ÖVP-Chef Sebastian Kurz hat sich in der Frage, ob in Lehre befindliche Asylwerber bei negativem Bescheid sofort abgeschoben werden sollen, am Mittwoch für eine „pragmatische Lösung“ von Altfällen ausgesprochen. Er und Ex-ÖVP-Wirtschaftsministerin Margarete Schramböck schlagen vor, dass der Asylbescheid bei etwa 900 Altfällen erst nach dem Ende der Lehrausbildung ausgestellt bzw. vollzogen wird. Die ersten Reaktionen darauf fallen positiv aus.
So könne die Lehre auf jeden Fall abgeschlossen werden, teilte die ÖVP am Mittwoch mit. Sollte der Asylbescheid dann positiv ausfallen, könne der Asylwerber in Österreich bleiben. Im Falle eines negativen Bescheides müsse er das Land verlassen, könne jedoch mit einer abgeschlossenen Ausbildung in seinem Heimatland einen Beitrag zum Wiederaufbau seines Landes leisten, so die ÖVP.
Asylwerber: Lehre in Zukunft erst nach positivem Bescheid möglich?
Weiters teilte die Volkspartei mit, dass in Zukunft schnellere Asylverfahren notwendig seien. Dadurch bestehe schon innerhalb kürzester Zeit Klarheit darüber, ob der betroffene Asylwerber bleiben kann oder nicht. Der Beginn einer Lehre soll in Zukunft überhaupt erst nach einem positiven Asylbescheid möglich sein.

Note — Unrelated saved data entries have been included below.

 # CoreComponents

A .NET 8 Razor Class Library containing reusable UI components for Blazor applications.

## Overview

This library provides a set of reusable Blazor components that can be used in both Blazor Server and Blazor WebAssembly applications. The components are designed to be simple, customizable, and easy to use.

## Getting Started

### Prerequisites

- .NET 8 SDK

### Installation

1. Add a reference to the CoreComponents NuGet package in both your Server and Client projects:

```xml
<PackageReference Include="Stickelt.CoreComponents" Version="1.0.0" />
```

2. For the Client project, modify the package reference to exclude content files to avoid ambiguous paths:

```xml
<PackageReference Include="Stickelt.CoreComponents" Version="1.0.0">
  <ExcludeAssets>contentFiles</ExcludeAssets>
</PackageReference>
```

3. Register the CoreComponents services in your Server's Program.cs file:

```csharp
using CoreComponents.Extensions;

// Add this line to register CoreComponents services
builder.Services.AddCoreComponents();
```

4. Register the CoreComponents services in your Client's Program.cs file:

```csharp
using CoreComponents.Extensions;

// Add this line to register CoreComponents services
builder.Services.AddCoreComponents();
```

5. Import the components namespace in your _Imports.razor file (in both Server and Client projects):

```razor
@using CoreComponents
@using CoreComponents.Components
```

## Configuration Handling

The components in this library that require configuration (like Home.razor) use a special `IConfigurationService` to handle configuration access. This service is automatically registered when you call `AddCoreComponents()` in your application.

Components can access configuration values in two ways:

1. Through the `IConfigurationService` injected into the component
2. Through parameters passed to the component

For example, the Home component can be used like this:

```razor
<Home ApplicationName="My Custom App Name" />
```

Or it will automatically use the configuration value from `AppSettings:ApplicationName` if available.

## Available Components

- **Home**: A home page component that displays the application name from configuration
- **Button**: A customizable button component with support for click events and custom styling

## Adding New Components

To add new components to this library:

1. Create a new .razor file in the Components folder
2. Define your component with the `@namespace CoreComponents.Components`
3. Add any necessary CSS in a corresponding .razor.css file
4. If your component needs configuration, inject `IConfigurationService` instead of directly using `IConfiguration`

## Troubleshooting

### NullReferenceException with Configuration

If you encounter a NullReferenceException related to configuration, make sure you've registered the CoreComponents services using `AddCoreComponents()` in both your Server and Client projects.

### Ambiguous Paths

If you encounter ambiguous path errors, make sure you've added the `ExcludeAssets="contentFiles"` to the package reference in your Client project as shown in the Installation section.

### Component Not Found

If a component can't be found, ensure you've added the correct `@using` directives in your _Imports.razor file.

Die Einführung der Möglichkeit, dass Asylwerber während des laufenden Verfahrens eine Lehre beginnen können, bezeichnete die ÖVP in der Aussendung als „Fehler der damaligen rot-schwarzen Bundesregierung“. In der türkis-blauen Koalition hatte sich die ÖVP den Bestrebungen auch von einzelnen Vertretern der eigenen Partei für eine Lösung der in Lehre befindlichen Asylwerber widersetzt.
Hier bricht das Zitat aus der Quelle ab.